The legislation, however, limits the sum of compensatory and punitive damages according to the number of employees.37 (See Table I.) Nevertheless, sexual harassment victims can bring a claim under federal law and collect substantial amounts for harm done. Thus, for companies operating in the United States, the stakes have increased dramatically.

TABLE 1: LIMITS ON DAMAGES

Number of Employees
in Company
Maximum Sum of Compensatory
and Punitive Damages
15-100 $ 50,000
101-200 $ 100,000
201-500 $ 200,000
501 or more $ 300,000


Federal law recognizes two different sets of legal grounds for claiming sexual harassment under Title VII.38 The first is quid pro quo.39 Under the quid pro quo form of harassment, a person in authority, usually a supervisor, demands sexual favors of a subordinate as a condition of getting or keeping a job benefit.40 The second, which we will discuss below, is a hostile work environment harassment.
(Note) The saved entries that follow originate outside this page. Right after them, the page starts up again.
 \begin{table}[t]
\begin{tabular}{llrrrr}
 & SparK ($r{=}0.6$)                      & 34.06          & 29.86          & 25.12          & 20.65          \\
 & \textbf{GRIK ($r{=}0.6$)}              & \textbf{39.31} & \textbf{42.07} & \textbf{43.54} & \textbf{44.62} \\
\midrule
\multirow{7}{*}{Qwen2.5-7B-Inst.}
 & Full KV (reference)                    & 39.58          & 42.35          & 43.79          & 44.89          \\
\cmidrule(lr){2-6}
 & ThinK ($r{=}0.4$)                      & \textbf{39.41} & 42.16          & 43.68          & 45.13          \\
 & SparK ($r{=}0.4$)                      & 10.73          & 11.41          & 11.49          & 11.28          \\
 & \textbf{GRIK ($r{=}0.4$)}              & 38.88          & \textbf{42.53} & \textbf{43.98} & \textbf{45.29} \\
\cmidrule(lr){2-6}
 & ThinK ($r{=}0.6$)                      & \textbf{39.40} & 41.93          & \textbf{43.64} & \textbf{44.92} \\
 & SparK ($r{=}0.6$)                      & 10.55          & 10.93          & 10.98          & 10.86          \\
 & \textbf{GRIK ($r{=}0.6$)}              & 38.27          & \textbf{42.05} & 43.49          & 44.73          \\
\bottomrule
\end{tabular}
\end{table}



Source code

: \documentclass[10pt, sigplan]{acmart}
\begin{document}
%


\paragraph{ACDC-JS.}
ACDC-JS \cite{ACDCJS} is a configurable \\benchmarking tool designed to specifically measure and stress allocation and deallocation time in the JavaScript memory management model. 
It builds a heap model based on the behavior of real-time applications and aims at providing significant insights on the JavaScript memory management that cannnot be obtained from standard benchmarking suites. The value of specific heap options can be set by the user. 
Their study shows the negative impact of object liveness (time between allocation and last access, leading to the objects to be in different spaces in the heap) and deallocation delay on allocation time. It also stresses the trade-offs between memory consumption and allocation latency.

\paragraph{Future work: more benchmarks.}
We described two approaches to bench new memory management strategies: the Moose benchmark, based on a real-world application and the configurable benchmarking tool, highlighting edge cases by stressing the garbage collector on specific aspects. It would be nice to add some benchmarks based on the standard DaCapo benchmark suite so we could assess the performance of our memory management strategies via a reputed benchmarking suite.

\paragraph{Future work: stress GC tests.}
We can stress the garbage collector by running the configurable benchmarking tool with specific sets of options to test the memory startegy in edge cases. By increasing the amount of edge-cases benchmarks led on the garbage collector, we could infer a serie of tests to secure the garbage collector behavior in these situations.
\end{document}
EEOC guidelines define sexual harassment generally as unwelcome sexual advances, requests for sexual favors, and other verbal or physical conduct of a sexual nature.41 In quid pro quo cases, the offense is directly linked to an individual's terms of employment or forms the basis for employment decisions affecting the individual. Usually, such cases are easy to recognize the first sexual harassment lawsuit under Title VII was decided on quid pro quo grounds.42

When such harassment occurs, the subordinate has the legal right to take the employer to court.43 Because courts follow the doctrine of respondeat superior, the company is held strictly liable even if it had no knowledge of the conduct.44 In 1982, the U.S. Court of Appeals for the Eleventh Circuit set forth the rationale for a company's strict liability in Henson v. City of Dundee.45 The court reasoned:

In that case, the supervisor uses the means furnished to him by the employer to accomplish the prohibited purpose. He acts within the scope of his actual or apparent authority to "hire, fire, discipline or promote." . . . . Because the supervisor is acting within at least the apparent scope of his authority entrusted to him by the employer when he makes employment decisions, his conduct can fairly be imputed to the source of his
authority.46

This makes a company responsible for a supervisory employee's action if that employee wields authority delegated by the corporation.47 Moreover, the perpetrator does not even have to be an employee, but only an agent for the company.48

Frequently, a quid pro quo situation does not exist. Many sexual harassment victims are never threatened with termination or lack of advancement. Rather, they suffer repeated abuse by a hostile work environment, which is an alternative ground for bringing a Title VII sexual harassment action.49 A hostile work environment arises when a co-worker or supervisor, engaging in unwelcome 50 and inappropriate sexually based behavior, renders the workplace atmosphere intimidating, hostile, or offensive.51

In one early case, Bundy v. Jackson,52 the District of Columbia Circuit Court of Appeals characterized hostile environment cases as presenting a "cruel trilemma."53 In Bundy the victim had three options: (1) to endure the harassment, (2) to attempt to oppose it and likely make the situation worse, or (3) to leave the place of employment.54 A hostile work environment, the court held, represented discrimination under Title VII and constituted grounds for legal action.55 Over the next few years other courts followed this holding.56

In 1986, the U.S. Supreme Court, in Meritor Savings Bank v. Vinson,57 endorsed the notion of a hostile work environment.58 Placing strong emphasis on EEOC guidelines, the Court held such sexual misconduct constitutes prohibited sexual harassment, even if it is not linked directly to the grant or denial of an economic quid pro quo, where "such conduct has the purpose or effect of unreasonably interfering with an individual's work performance or creating an intimidating, hostile, or offensive working environment."59

This decision set the stage for a broader definition of sexual harassment. It also gave rise to a debate over two related issues: What degree of abuse is needed to constitute hostility that interferes unreasonably with a victim's work performance, and what is the nature and extent of an employer's liability for a hostile work environment.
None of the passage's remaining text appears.